There are many people who deny they have a dark side and deem themselves as thoroughly good. As a result, they often close up to all that could pose a threat to their (false) sense of security; they are paranoid about anything that might trigger “sinful” and “harmful” thoughts within them and strictly avoid sex, drugs and rock'n'roll.
Yet the dark side within is really part of human nature; we cannot deny its existence, nor fight against it through vicious attacks; all we can do is accept and embrace it, so it doesn't creep up and hide behind our thoughts and make us do horrendous things.
The healthy person does not ignore his or her dark side and tries to keep track of its movements by shining a large searchlight on the dark side's plans and motivations, so as not to be caught red-handed and unawares.
The line between sanity and insanity may be much thinner than we may suppose. Mostly, it may be carried out in the restricted area of our subconscious. The neurotic is obsessed with their thoughts and actions; the psychotic is losing or has just lost control of the flow of thoughts and actions, while the sociopath is spontaneously acting out violence and deriving pleasure from sadistic acts.

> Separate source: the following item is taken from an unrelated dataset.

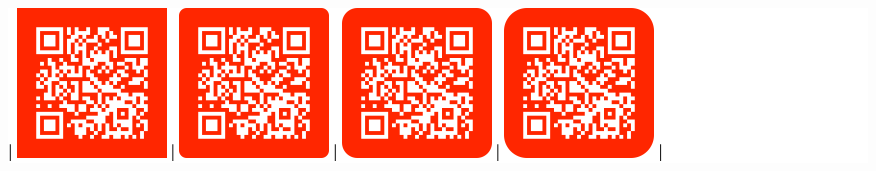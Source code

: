 | <a href="./Art/images/quiet-space-0.png"><img src="./Art/images/corner-radius-0.png" width="150"/></a> | <a href="./Art/images/quiet-space-0.png"><img src="./Art/images/corner-radius-2.png" width="150"/></a> | <a href="./Art/images/quiet-space-0.png"><img src="./Art/images/corner-radius-4.png" width="150"/></a> | <a href="./Art/images/quiet-space-0.png"><img src="./Art/images/corner-radius-6.png" width="150"/></a> |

Schadenfreude, a milder expression of our dark nature, is a German term that best describes taking pleasure in other people's sufferings. Of course, it ranges in intensity and gravity, but the main idea behind this is the fact that the misfortune is funny and enjoyable because it is not happening to me.

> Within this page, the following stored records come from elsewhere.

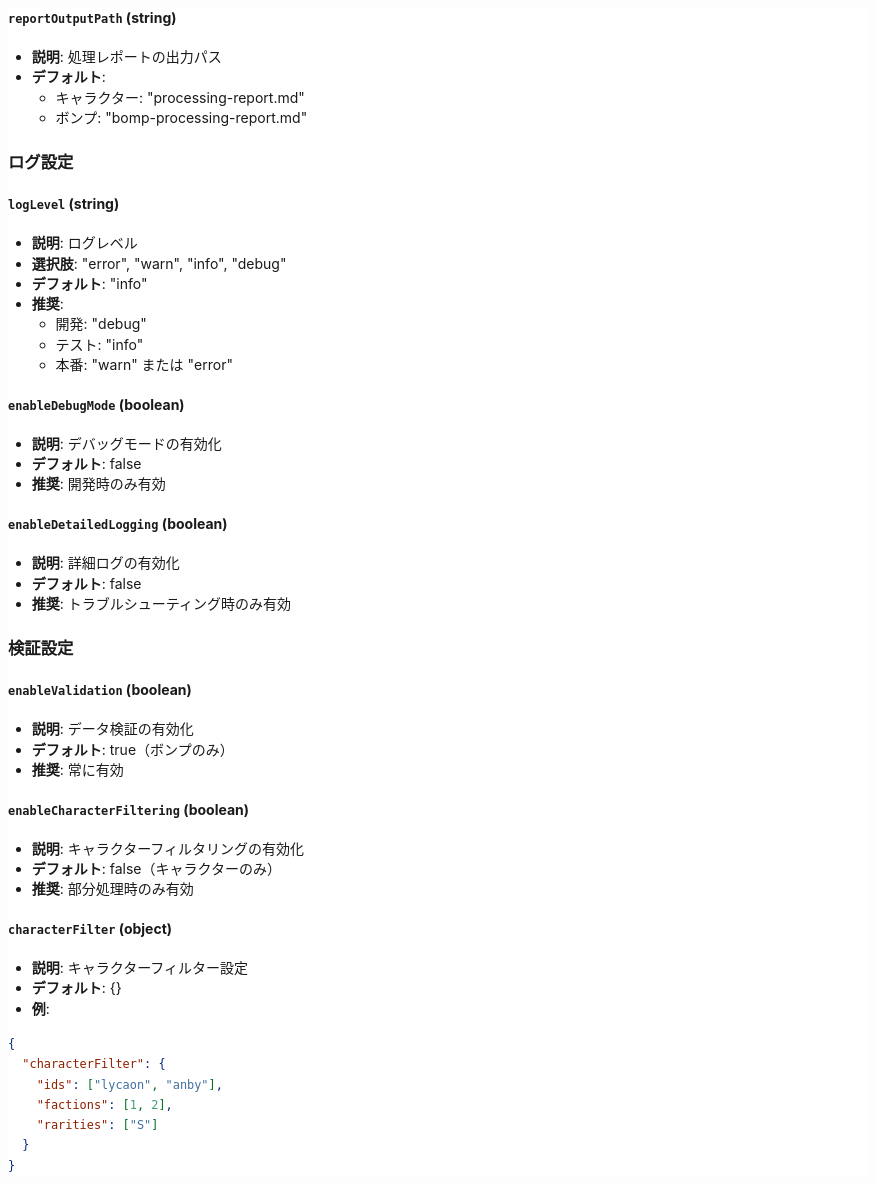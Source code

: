 #### `reportOutputPath` (string)

- **説明**: 処理レポートの出力パス
- **デフォルト**:
  - キャラクター: "processing-report.md"
  - ボンプ: "bomp-processing-report.md"

### ログ設定

#### `logLevel` (string)

- **説明**: ログレベル
- **選択肢**: "error", "warn", "info", "debug"
- **デフォルト**: "info"
- **推奨**:
  - 開発: "debug"
  - テスト: "info"
  - 本番: "warn" または "error"

#### `enableDebugMode` (boolean)

- **説明**: デバッグモードの有効化
- **デフォルト**: false
- **推奨**: 開発時のみ有効

#### `enableDetailedLogging` (boolean)

- **説明**: 詳細ログの有効化
- **デフォルト**: false
- **推奨**: トラブルシューティング時のみ有効

### 検証設定

#### `enableValidation` (boolean)

- **説明**: データ検証の有効化
- **デフォルト**: true（ボンプのみ）
- **推奨**: 常に有効

#### `enableCharacterFiltering` (boolean)

- **説明**: キャラクターフィルタリングの有効化
- **デフォルト**: false（キャラクターのみ）
- **推奨**: 部分処理時のみ有効

#### `characterFilter` (object)

- **説明**: キャラクターフィルター設定
- **デフォルト**: {}
- **例**:

```json
{
  "characterFilter": {
    "ids": ["lycaon", "anby"],
    "factions": [1, 2],
    "rarities": ["S"]
  }
}
```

We may not be the agent or cause of other people's suffering, yet we still take delight in it. This explains the popularity of shows like “America's Funniest Videos”, where falls or hits in the groins are met with roaring laughter. In these cases, we are feeding our dark nature some snacks, an innocent-looking form of catharsis. We do not harm them, nor do we feel their pain, but we laugh at their mishaps gleefully.

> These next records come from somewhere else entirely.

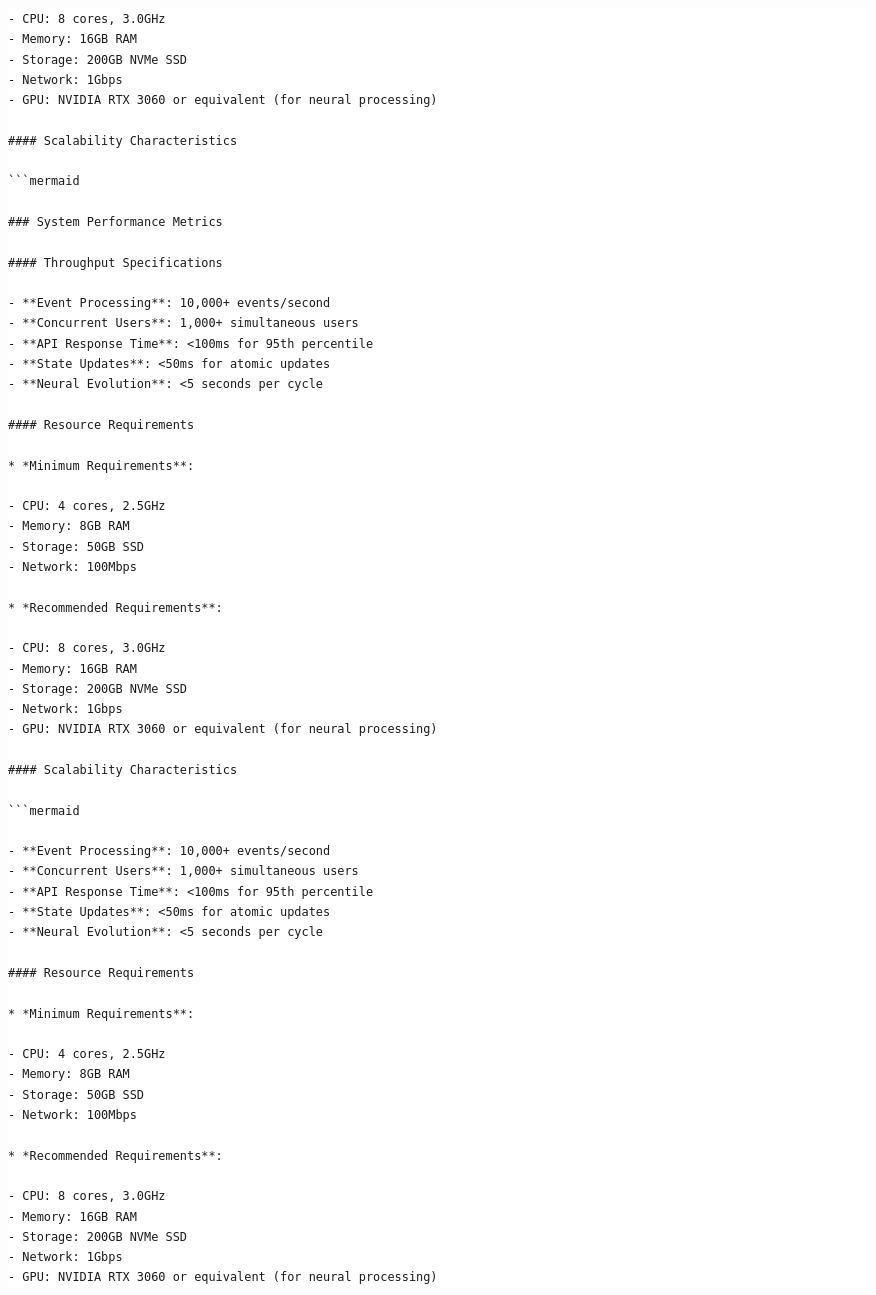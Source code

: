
 ```mermaid
- CPU: 8 cores, 3.0GHz
- Memory: 16GB RAM
- Storage: 200GB NVMe SSD
- Network: 1Gbps
- GPU: NVIDIA RTX 3060 or equivalent (for neural processing)

#### Scalability Characteristics

```mermaid

### System Performance Metrics

#### Throughput Specifications

- **Event Processing**: 10,000+ events/second
- **Concurrent Users**: 1,000+ simultaneous users
- **API Response Time**: <100ms for 95th percentile
- **State Updates**: <50ms for atomic updates
- **Neural Evolution**: <5 seconds per cycle

#### Resource Requirements

* *Minimum Requirements**:

- CPU: 4 cores, 2.5GHz
- Memory: 8GB RAM
- Storage: 50GB SSD
- Network: 100Mbps

* *Recommended Requirements**:

- CPU: 8 cores, 3.0GHz
- Memory: 16GB RAM
- Storage: 200GB NVMe SSD
- Network: 1Gbps
- GPU: NVIDIA RTX 3060 or equivalent (for neural processing)

#### Scalability Characteristics

```mermaid

- **Event Processing**: 10,000+ events/second
- **Concurrent Users**: 1,000+ simultaneous users
- **API Response Time**: <100ms for 95th percentile
- **State Updates**: <50ms for atomic updates
- **Neural Evolution**: <5 seconds per cycle

#### Resource Requirements

* *Minimum Requirements**:

- CPU: 4 cores, 2.5GHz
- Memory: 8GB RAM
- Storage: 50GB SSD
- Network: 100Mbps

* *Recommended Requirements**:

- CPU: 8 cores, 3.0GHz
- Memory: 16GB RAM
- Storage: 200GB NVMe SSD
- Network: 1Gbps
- GPU: NVIDIA RTX 3060 or equivalent (for neural processing)
```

Is Schadenfreude dangerous? It really depends. It may desensitize us to other people's sufferings. It should be kept in check obviously as most of us do not want to end up as sociopaths. Yet at the same time, Schadenfreude can actually protect us from ourselves, mainly from Thanatos, the drive that wants us to destroy ourselves, the urge that makes you suddenly want to jump onto a moving train, for no specific reason whatsoever; it is the evil voice inside your head that is tempting you to gamble away all your money leaving you with nothing at all. The voice becomes most adamant when things are going really well reminding us that we are all walking a thin, mortal line, while misfortune and death may be just around the bend.
In such cases, Freud proposes an effective remedy, one that is unfortunately not heeded enough in today's culture and society: Taking refuge in Art. By producing many of these temptations in written, visual or musical form, these demons may give us a respite for a while. We experience a form of catharsis on a deeper level, much more potent than the temporary relief of Schadenfreude. And we come out of it a little lighter, a little happier, and a little more sane.